No había oído abrir la puerta a Sebastian, pero ahí estaba, apoyado en el marco. Llevaba un tipo de traje de cazador de sombras que ella no había visto nunca: el material duro de siempre, pero del color escarlata de la sangre fresca. También había añadido un accesorio a su indumentaria: una ballesta curvada. La sostenía tranquilamente en una mano, aunque debía de ser pesada.

—Estás encantadora, hermana. Una compañera adecuada para mí.

Clary se tragó lo que le iba a contestar, acompañado del sabor a sangre que aún le permanecía en la boca, y fue hacia él. Sebastian la cogió por el brazo cuando ella trató de pasar entre él y la puerta. Le pasó la mano por el hombro desnudo.

—Bien —dijo él—. No estás Marcada aquí. No me gusta que las mujeres destrocen su piel con cicatrices. Ponte Marcas sólo en los brazos y las piernas.

—Preferiría que no me tocaras.

Él soltó un bufido y alzó la ballesta. Tenía el dardo colocado, listo para ser disparado.

—Camina —le ordenó—. Estaré detrás de ti.
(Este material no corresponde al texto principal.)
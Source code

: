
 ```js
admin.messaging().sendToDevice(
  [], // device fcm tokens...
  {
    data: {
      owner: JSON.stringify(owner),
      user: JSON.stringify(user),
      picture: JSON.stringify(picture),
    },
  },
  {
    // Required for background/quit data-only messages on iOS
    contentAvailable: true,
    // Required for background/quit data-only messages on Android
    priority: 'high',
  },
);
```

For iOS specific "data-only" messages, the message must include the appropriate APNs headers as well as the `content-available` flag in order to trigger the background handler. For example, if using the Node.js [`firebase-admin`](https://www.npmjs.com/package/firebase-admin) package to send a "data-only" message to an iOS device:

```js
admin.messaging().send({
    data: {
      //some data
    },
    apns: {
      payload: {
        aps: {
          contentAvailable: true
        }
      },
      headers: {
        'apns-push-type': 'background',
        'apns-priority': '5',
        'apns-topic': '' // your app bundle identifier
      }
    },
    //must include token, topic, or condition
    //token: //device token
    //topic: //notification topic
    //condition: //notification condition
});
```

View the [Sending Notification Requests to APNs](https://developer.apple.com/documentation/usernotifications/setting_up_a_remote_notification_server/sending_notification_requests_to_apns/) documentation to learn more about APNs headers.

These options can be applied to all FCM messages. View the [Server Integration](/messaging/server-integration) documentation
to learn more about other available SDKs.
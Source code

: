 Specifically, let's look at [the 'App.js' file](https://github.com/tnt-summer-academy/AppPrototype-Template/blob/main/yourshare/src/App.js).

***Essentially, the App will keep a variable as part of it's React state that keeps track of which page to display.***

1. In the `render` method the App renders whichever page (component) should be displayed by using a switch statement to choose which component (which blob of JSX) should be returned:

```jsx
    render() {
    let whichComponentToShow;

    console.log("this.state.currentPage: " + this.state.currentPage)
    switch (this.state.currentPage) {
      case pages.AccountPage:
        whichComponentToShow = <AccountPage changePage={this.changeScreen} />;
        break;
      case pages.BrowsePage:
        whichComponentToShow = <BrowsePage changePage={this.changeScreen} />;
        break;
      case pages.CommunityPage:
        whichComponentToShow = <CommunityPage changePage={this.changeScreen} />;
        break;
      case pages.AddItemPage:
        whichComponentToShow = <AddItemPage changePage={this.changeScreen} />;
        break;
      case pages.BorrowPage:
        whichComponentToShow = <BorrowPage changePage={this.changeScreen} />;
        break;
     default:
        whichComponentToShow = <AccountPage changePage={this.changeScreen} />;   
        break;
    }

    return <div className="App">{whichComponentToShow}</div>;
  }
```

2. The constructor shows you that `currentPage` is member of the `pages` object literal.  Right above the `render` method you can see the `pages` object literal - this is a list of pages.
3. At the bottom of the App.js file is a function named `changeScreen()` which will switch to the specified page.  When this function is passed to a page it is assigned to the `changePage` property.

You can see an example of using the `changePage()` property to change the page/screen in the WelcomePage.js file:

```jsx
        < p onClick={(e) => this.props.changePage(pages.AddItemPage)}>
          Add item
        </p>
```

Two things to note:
Clary tuvo que hacer un gran esfuerzo para no apartarse de él. Se volvió y fue hacia la puerta, notando un ardor entre los omoplatos, en el punto donde suponía que le apuntaba la ballesta. Bajaron así la escalera de vidrio y atravesaron la cocina y el salón. Sebastian gruñó al ver la runa que Clary había trazado en la pared, pasó la mano ante ella y apareció una puerta. La hoja de la puerta se abrió a un cuadrado de oscuridad.

La ballesta empujó con fuerza a Clary por la espalda.

—Camina.

Clary respiró hondo y avanzó hacia las sombras.

Alec golpeó el botón de la pequeña jaula del ascensor, y se apoyó en la pared.

—¿Cuánto tiempo tenemos?

Isabelle miró la pantalla de su móvil.

—Unos cuarenta minutos.

El ascensor comenzó a subir. Isabelle miró de reojo a su hermano. Parecía cansado, tenía grandes ojeras. A pesar de su fuerza y su altura, Alec, con sus ojos azules y su suave cabello negro hasta los hombros, parecía más frágil de lo que era.

—Estoy bien —repuso él, contestando la silenciosa pregunta de Isabelle—. Tú eres la que se va a meter en un lío por pasar las noches fuera de casa. Yo tengo dieciocho años. Puedo hacer lo que quiera.

—Le he enviado mensajes a mamá todas las noches que me he quedado contigo y con Magnus —dijo Isabelle mientras el ascensor paraba—. Tampoco es que ella no supiera dónde estaba yo. Y hablando de Magnus…

Alec pasó ante ella y abrió la puerta del ascensor.

—¿Qué?

—¿Estáis bien? Me refiero a si os va bien juntos.

Alec le lanzó una mirada incrédula mientras salía del ascensor.

—¿Todo se está yendo a la porra y tú quieres saber cómo va mi relación con Magnus?

—Siempre me ha sorprendido esa expresión —repuso Isabelle pensativa, mientras corría detrás de su hermano por el pasillo. Alec tenía unas piernas muy, muy largas y, aunque ella era rápida, era difícil seguirle el paso cuando él lo quería—. ¿Por qué una porra? ¿Qué es una porra, y qué tiene de especial para que haya que ir allí?

—Magnus y yo estamos bien, supongo —contestó Alec, que había sido el parabatai de Jace durante el tiempo suficiente para aprender a prescindir de las tangentes en la conversación.